The weird thing is, I have three kids and they haven't seen it. They are SO sensitive to scary stuff and I think the witch would fuck them up. That part where Dorothy starts crying looking at Auntie Em in the crystal ball and then the witch starts taunting her? Some of the cruelest shit committed to film. I can't deal with the idea of a movie that's given me so much joy giving them nightmares.
posted by potrzebie at 9:35 AM on September 22, 2022 [8 favorites]


Thorzdad, re: poppies=opium, snow=cocaine.
Someone once ran me through how Wizard of Oz was all an elaborate metaphor for the Great Depression Era U.S. economics and politics.

- the Wicked Witch of the East was the big banks, foreclosing on people's mortagages, gets killed by a house dropping on her
- the Wicked Witch of the West was the severe drought, killed by water
- the Scarecrow was the unscientific farming practices that combined with the drought to create the Dust Bowl famines - If I Only Had a Brain (no, dummy, you plow with the land contours, not against them)
- Tin Man was mechanization and automation putting people out of work, If I Only Had a Heart
- the Emerald City wasn't really green, they just made you put on green glasses when you entered. Supposed to be about 'greenback dollars' (fiat currency) vs. the Yellow Brick Road (gold standard, Oz=ounce)
- the Flying Monkeys were supposed to be private police forces like the Pinkerton Agency
And so on and so forth.

Maybe there's a Baum scholar around who can debunk this.
posted by bartleby at 11:30 AM on September 22, 2022 [6 favorites]

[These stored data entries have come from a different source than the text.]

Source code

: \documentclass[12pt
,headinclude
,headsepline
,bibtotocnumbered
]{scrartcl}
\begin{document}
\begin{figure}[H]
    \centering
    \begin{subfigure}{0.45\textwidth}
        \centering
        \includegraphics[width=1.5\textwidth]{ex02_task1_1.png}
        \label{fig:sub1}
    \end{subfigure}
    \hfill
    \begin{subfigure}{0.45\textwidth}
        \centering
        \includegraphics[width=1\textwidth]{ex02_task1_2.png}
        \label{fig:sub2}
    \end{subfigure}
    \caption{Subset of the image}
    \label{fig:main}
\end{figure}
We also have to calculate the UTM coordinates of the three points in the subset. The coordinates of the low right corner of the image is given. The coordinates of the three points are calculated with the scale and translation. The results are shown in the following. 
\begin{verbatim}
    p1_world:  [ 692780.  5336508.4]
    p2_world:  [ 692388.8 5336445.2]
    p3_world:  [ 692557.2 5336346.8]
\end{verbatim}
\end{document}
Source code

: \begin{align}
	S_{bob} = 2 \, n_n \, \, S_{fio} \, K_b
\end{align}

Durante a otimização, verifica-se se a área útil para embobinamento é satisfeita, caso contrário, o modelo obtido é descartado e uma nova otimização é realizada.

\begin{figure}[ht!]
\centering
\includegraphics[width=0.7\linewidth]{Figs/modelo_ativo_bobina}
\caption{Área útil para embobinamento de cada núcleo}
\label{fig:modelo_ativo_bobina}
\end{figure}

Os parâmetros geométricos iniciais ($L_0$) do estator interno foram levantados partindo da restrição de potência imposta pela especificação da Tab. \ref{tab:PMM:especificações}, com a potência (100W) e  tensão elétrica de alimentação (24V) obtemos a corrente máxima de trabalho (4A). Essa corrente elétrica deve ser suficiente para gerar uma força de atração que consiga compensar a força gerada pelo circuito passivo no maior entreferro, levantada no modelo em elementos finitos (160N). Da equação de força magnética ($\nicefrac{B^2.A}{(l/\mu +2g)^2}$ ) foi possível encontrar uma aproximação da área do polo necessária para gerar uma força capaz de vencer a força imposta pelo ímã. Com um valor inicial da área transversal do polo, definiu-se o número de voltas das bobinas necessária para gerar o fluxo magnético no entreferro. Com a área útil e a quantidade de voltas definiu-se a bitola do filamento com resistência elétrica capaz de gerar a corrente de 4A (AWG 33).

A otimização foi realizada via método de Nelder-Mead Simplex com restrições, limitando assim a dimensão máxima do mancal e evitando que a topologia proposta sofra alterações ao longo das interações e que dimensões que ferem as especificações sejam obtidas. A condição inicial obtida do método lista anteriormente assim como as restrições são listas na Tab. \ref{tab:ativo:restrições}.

I believe that is accurate, actually. And the magic slippers were silver in the book, as the debate about the gold standard vs. silver was central to Baum's metaphor.
posted by DirtyOldTown at 11:35 AM on September 22, 2022 [6 favorites]




The annual broadcasts of this always started a battle royale in our household after my twin and I were old enough to realize we could make choices about stuff. My sister hated the flying monkeys, they scared the everlovin' shit out of her, whereas I was completely unfazed by them. What scared me the most were the trees; man, I just really did not like those guys and they would appear in my nightmares from time to time.

I lived for the annual reappearance of it, and took it really personally when my sister started refusing to watch it. I think my dad also decided that he didn't have to watch it, either, and I don't know if it was his aversion to popular entertainment in general or solidarity with my sister. For a while it was me and Mom, then eventually just me, and by then I was a full-fledged film buff and it was becoming less special, and then videotape came along and we could own our own copy. We were the last people I knew who got a color TV, but I don't remember how I felt when I first saw it in color, which is weird because I do remember how I felt when I first saw a Star Trek episode in color.

I almost feel like I don't want to know what things are supposed to be metaphors for, I don't want to know what other people think or how it's judged. It held (still holds) a very special place in my heart, I could write pages about it, it was probably the impetus for becoming a film buff, and I can still recite most of it by heart. Sometimes it's best to just hold on to things like that yourself, not share them with others, so you don't have to see that luster any further tarnished than what age has already done.
posted by kitten kaboodle at 2:26 PM on September 22, 2022 [7 favorites]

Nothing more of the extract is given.